Data section =>
★ ★ ★ ★ ★

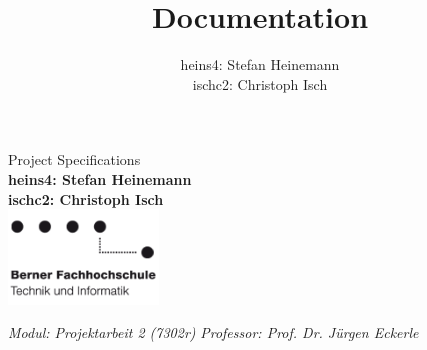 \documentclass[a4paper,10pt,titlepage]{article}
\title{Documentation}
\author{heins4: Stefan Heinemann\\ischc2: Christoph Isch}
\begin{document}
\begin{titlepage}
{\huge Project Specifications}\\
\textbf{heins4: Stefan Heinemann}\\
\textbf{ischc2: Christoph Isch}\\
\newline\newline\newline\newline\newline
\newline\newline\newline\newline\newline\newline\newline\newline\newline
\newline\newline\newline\newline\newline\newline\newline\newline
\includegraphics[width=40mm]{bfh_logo.png}\newline

\emph{Modul: Projektarbeit 2 (7302r)}\newline
\emph{Professor: Prof. Dr. Jürgen Eckerle}

\end{titlepage}
\end{document}
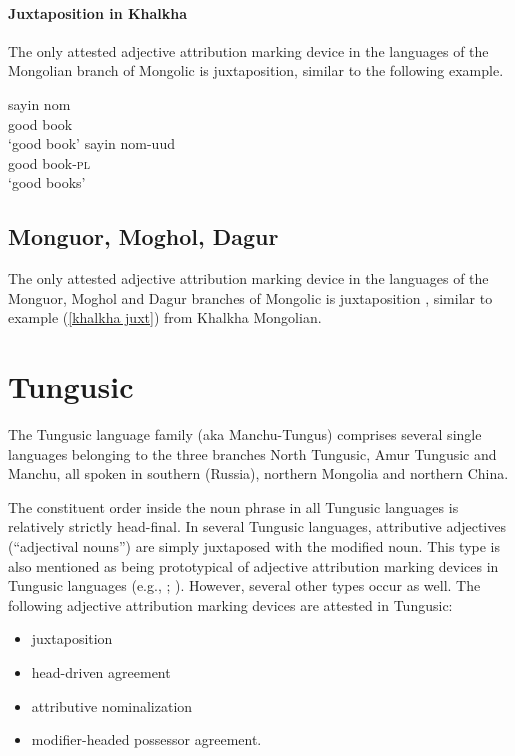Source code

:\paragraph*{Juxtaposition in Khalkha}\hspace{0.4cm}
The only attested adjective attribution marking device in the languages of the Mongolian branch of Mongolic is juxtaposition, similar to the following example.
\begin{exe}
\label{khalkha juxt}
\begin{xlist}
\ex
\gll	sayin nom\\
	good book\\
\glt	‘good book’
\ex 
\gll	sayin nom-uud\\
	good book-\textsc{pl}\\
\glt ‘good books’
\end{xlist}
\end{exe}

\subsection{Monguor, Moghol, Dagur}
The only attested adjective attribution marking device in the languages of the Monguor, Moghol and Dagur branches of Mongolic is juxtaposition \citep{slater2003,weiers2003,tsumagari2003}, similar to example (\ref{khalkha juxt}) from Khalkha Mongolian.

\section{Tungusic}
\label{tungusic synchr}
The Tungusic language family (aka Manchu-Tungus) comprises several single languages belonging to the three branches North Tungusic, Amur Tungusic and Manchu, all spoken in southern  (Russia), northern Mongolia and northern China.

The constituent order inside the noun phrase in all Tungusic languages is relatively strictly head-final. In several Tungusic languages, attributive adjectives (“adjectival nouns”) are simply juxtaposed with the modified noun. This type is also mentioned as being prototypical of adjective attribution marking devices in Tungusic languages (e.g., \citealt{sunik1968a}; \citealt[133]{kormusin2005}). However, several other types occur as well. The following adjective attribution marking devices are attested in Tungusic:
\begin{itemize}
\item juxtaposition
\item head\hyp{}driven agreement
\item attributive nominalization
\item modifier\hyp{}headed possessor agreement.
\end{itemize}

★ ★ ★ ★ ★

What needs to be done => The records above are to be repeated exactly, apart from their pictures.

Solution for this problem =>
 \documentclass[a4paper,10pt,titlepage]{article}
\title{Documentation}
\author{heins4: Stefan Heinemann\\ischc2: Christoph Isch}
\begin{document}
\begin{titlepage}
{\huge Project Specifications}\\
\textbf{heins4: Stefan Heinemann}\\
\textbf{ischc2: Christoph Isch}\\
\newline\newline\newline\newline\newline
\newline\newline\newline\newline\newline\newline\newline\newline\newline
\newline\newline\newline\newline\newline\newline\newline\newline
\includegraphics[width=40mm]{bfh_logo.png}\newline

\emph{Modul: Projektarbeit 2 (7302r)}\newline
\emph{Professor: Prof. Dr. Jürgen Eckerle}

\end{titlepage}
\end{document}
Source code

:\paragraph*{Juxtaposition in Khalkha}\hspace{0.4cm}
The only attested adjective attribution marking device in the languages of the Mongolian branch of Mongolic is juxtaposition, similar to the following example.
\begin{exe}
\label{khalkha juxt}
\begin{xlist}
\ex
\gll	sayin nom\\
	good book\\
\glt	‘good book’
\ex 
\gll	sayin nom-uud\\
	good book-\textsc{pl}\\
\glt ‘good books’
\end{xlist}
\end{exe}

\subsection{Monguor, Moghol, Dagur}
The only attested adjective attribution marking device in the languages of the Monguor, Moghol and Dagur branches of Mongolic is juxtaposition \citep{slater2003,weiers2003,tsumagari2003}, similar to example (\ref{khalkha juxt}) from Khalkha Mongolian.

\section{Tungusic}
\label{tungusic synchr}
The Tungusic language family (aka Manchu-Tungus) comprises several single languages belonging to the three branches North Tungusic, Amur Tungusic and Manchu, all spoken in southern  (Russia), northern Mongolia and northern China.

The constituent order inside the noun phrase in all Tungusic languages is relatively strictly head-final. In several Tungusic languages, attributive adjectives (“adjectival nouns”) are simply juxtaposed with the modified noun. This type is also mentioned as being prototypical of adjective attribution marking devices in Tungusic languages (e.g., \citealt{sunik1968a}; \citealt[133]{kormusin2005}). However, several other types occur as well. The following adjective attribution marking devices are attested in Tungusic:
\begin{itemize}
\item juxtaposition
\item head\hyp{}driven agreement
\item attributive nominalization
\item modifier\hyp{}headed possessor agreement.
\end{itemize}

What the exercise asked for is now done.